**Problem to solve:** Word for word, set down every line of the entries below from the line with "update tool detected|" to the line with "workflow not detected|", including both, and no other line.

**Data supplied:**
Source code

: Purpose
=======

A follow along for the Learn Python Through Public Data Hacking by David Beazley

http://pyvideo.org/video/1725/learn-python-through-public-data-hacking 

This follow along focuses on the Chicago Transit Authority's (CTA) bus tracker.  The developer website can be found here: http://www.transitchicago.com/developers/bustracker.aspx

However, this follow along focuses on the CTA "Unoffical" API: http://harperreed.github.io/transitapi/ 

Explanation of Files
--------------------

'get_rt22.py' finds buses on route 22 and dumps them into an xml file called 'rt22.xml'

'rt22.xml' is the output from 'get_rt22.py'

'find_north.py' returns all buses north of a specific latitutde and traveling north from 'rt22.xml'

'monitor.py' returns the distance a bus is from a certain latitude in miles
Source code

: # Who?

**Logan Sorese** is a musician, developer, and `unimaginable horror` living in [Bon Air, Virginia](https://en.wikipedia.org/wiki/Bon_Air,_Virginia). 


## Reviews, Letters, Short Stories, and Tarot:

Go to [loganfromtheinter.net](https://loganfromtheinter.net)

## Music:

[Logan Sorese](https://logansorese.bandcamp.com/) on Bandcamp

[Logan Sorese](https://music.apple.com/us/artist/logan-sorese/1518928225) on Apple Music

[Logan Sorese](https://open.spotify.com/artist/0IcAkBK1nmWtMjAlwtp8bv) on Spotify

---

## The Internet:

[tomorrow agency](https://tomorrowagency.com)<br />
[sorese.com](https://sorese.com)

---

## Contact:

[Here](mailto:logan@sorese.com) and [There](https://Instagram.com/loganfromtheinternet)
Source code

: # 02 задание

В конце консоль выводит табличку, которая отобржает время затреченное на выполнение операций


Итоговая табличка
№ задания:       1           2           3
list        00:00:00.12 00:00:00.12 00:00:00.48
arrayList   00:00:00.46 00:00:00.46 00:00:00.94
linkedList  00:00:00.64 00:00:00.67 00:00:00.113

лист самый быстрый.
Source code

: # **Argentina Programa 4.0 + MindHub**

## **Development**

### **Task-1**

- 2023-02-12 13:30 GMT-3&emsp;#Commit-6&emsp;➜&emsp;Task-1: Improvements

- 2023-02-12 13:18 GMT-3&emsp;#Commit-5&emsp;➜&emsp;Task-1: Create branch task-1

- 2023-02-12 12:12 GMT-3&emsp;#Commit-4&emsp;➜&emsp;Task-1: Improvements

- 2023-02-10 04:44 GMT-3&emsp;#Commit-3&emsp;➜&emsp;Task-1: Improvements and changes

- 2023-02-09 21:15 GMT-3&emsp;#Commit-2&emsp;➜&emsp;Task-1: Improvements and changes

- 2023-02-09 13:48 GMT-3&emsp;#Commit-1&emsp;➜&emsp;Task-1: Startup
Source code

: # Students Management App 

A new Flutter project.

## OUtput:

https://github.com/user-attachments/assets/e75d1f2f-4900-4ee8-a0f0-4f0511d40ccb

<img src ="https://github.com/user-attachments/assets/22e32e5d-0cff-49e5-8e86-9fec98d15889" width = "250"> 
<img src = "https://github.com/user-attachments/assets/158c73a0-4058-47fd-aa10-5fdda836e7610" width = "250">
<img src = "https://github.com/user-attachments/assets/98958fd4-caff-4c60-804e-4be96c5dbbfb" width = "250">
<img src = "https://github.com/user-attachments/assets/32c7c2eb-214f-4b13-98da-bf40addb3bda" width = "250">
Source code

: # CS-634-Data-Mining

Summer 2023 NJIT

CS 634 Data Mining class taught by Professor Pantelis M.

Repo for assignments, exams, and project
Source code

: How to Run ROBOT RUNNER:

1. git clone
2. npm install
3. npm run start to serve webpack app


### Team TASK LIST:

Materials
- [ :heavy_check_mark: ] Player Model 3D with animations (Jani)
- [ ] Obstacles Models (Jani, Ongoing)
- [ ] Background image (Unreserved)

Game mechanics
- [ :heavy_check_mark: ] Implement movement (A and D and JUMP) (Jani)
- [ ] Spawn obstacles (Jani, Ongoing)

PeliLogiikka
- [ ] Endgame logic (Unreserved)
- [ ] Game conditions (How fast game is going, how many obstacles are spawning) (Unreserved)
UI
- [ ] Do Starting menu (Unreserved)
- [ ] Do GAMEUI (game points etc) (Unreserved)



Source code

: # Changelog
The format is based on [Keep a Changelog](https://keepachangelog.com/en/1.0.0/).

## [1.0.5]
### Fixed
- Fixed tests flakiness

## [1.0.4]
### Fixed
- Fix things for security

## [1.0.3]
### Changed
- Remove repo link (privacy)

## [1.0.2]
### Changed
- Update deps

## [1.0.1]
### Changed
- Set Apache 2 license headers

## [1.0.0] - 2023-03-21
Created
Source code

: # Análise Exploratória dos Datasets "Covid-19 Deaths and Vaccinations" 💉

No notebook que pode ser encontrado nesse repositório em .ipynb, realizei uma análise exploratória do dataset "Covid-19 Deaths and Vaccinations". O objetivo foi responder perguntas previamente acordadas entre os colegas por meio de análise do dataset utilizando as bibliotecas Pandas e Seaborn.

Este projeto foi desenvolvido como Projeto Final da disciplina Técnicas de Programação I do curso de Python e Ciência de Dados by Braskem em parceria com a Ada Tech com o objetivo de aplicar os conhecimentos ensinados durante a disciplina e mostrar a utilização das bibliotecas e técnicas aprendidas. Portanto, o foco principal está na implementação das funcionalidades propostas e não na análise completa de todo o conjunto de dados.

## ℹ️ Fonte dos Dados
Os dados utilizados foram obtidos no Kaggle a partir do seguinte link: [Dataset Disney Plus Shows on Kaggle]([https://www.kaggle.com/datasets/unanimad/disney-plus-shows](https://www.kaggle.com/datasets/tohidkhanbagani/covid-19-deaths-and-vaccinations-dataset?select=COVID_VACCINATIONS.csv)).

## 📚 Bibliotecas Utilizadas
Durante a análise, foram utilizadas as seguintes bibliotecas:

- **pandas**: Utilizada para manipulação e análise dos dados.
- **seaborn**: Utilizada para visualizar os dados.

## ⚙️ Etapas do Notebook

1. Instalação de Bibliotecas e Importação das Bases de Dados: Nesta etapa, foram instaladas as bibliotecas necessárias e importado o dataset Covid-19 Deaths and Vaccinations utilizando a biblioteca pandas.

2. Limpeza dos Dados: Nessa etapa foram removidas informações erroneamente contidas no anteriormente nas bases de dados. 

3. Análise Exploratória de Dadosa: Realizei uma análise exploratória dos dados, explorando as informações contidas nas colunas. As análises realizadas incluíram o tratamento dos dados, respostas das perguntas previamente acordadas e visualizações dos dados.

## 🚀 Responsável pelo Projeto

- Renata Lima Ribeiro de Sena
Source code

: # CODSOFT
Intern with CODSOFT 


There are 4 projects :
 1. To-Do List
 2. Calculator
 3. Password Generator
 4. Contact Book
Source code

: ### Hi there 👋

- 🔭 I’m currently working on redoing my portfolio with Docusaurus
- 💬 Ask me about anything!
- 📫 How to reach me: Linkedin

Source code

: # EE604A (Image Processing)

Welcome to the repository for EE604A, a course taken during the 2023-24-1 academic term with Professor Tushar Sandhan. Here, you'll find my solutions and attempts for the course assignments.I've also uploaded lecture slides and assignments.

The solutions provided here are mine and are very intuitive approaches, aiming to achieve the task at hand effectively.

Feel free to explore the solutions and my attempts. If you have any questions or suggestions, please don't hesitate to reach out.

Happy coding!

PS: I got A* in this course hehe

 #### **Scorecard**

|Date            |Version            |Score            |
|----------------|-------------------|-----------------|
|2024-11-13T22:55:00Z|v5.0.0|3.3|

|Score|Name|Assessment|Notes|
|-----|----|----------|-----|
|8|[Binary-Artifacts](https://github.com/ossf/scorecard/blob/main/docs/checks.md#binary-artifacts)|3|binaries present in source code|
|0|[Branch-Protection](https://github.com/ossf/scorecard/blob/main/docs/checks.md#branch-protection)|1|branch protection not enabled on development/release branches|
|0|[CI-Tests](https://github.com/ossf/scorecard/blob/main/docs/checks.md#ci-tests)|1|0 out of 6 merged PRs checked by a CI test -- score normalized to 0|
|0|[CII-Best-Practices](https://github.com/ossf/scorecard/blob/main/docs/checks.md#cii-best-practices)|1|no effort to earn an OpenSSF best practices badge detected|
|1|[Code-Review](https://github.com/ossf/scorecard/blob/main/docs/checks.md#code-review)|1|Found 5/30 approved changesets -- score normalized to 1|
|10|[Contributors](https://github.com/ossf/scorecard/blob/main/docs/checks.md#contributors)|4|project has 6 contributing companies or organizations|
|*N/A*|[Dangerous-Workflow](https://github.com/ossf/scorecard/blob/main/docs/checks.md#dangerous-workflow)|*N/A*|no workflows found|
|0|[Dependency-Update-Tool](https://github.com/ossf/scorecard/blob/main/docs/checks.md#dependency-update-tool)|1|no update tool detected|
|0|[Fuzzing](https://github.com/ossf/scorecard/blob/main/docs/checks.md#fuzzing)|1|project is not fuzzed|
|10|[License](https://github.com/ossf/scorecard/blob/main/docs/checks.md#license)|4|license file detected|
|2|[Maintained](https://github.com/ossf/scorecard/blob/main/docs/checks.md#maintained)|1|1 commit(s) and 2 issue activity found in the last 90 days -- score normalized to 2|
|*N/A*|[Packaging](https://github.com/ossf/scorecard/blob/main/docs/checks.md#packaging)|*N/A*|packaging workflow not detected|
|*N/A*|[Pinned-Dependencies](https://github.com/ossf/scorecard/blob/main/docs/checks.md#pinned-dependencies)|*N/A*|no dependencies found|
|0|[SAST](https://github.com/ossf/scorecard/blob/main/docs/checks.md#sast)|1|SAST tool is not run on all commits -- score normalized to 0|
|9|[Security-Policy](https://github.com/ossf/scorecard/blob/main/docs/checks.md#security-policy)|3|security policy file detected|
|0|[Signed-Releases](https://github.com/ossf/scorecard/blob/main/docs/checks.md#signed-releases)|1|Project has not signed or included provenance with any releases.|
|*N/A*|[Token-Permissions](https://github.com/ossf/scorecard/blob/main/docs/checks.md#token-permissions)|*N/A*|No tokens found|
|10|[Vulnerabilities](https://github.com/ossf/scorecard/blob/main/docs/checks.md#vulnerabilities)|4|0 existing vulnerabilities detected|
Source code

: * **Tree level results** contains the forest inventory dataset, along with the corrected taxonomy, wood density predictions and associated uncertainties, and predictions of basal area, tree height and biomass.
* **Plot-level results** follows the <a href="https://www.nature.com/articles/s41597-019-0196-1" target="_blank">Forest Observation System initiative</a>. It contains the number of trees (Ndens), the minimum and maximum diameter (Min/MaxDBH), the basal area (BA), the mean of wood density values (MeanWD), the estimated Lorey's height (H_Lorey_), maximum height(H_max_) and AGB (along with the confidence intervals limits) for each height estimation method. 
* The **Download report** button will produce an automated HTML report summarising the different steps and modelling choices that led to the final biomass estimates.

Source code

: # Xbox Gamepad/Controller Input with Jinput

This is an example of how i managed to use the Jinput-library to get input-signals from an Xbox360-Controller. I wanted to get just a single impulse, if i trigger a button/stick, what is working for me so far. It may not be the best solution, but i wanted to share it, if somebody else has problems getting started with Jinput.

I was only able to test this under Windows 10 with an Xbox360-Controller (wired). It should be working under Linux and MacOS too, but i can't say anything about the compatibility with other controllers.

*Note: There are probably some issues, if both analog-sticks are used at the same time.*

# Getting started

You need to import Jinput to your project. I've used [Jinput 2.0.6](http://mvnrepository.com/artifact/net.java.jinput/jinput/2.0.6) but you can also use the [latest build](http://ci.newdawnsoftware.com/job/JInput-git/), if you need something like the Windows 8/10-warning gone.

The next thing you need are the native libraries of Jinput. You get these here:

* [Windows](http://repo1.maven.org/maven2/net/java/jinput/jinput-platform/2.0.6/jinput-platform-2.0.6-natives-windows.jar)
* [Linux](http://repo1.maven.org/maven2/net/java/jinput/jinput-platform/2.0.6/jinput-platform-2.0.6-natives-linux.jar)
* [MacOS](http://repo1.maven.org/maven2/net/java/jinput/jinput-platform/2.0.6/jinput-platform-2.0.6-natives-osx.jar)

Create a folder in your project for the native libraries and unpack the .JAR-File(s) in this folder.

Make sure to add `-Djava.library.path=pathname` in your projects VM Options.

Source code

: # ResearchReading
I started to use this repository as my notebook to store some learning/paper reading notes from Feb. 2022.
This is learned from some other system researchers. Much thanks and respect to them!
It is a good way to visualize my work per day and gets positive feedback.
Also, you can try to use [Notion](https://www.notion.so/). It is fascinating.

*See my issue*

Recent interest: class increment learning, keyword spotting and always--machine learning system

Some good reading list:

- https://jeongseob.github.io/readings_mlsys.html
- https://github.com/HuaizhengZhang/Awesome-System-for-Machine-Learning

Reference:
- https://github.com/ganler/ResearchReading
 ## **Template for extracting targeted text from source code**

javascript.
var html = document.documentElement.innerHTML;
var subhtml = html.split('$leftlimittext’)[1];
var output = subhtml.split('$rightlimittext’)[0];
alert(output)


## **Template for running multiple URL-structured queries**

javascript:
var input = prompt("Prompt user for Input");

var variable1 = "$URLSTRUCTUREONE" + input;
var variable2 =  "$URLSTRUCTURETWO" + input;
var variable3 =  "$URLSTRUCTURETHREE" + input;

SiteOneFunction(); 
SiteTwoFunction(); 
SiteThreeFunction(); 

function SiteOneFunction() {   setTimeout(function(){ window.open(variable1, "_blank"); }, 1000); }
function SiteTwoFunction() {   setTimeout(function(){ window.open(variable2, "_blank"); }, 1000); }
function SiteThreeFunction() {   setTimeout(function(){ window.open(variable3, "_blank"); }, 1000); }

**Expected answer:**
|0|[Dependency-Update-Tool](https://github.com/ossf/scorecard/blob/main/docs/checks.md#dependency-update-tool)|1|no update tool detected|
|0|[Fuzzing](https://github.com/ossf/scorecard/blob/main/docs/checks.md#fuzzing)|1|project is not fuzzed|
|10|[License](https://github.com/ossf/scorecard/blob/main/docs/checks.md#license)|4|license file detected|
|2|[Maintained](https://github.com/ossf/scorecard/blob/main/docs/checks.md#maintained)|1|1 commit(s) and 2 issue activity found in the last 90 days -- score normalized to 2|
|*N/A*|[Packaging](https://github.com/ossf/scorecard/blob/main/docs/checks.md#packaging)|*N/A*|packaging workflow not detected|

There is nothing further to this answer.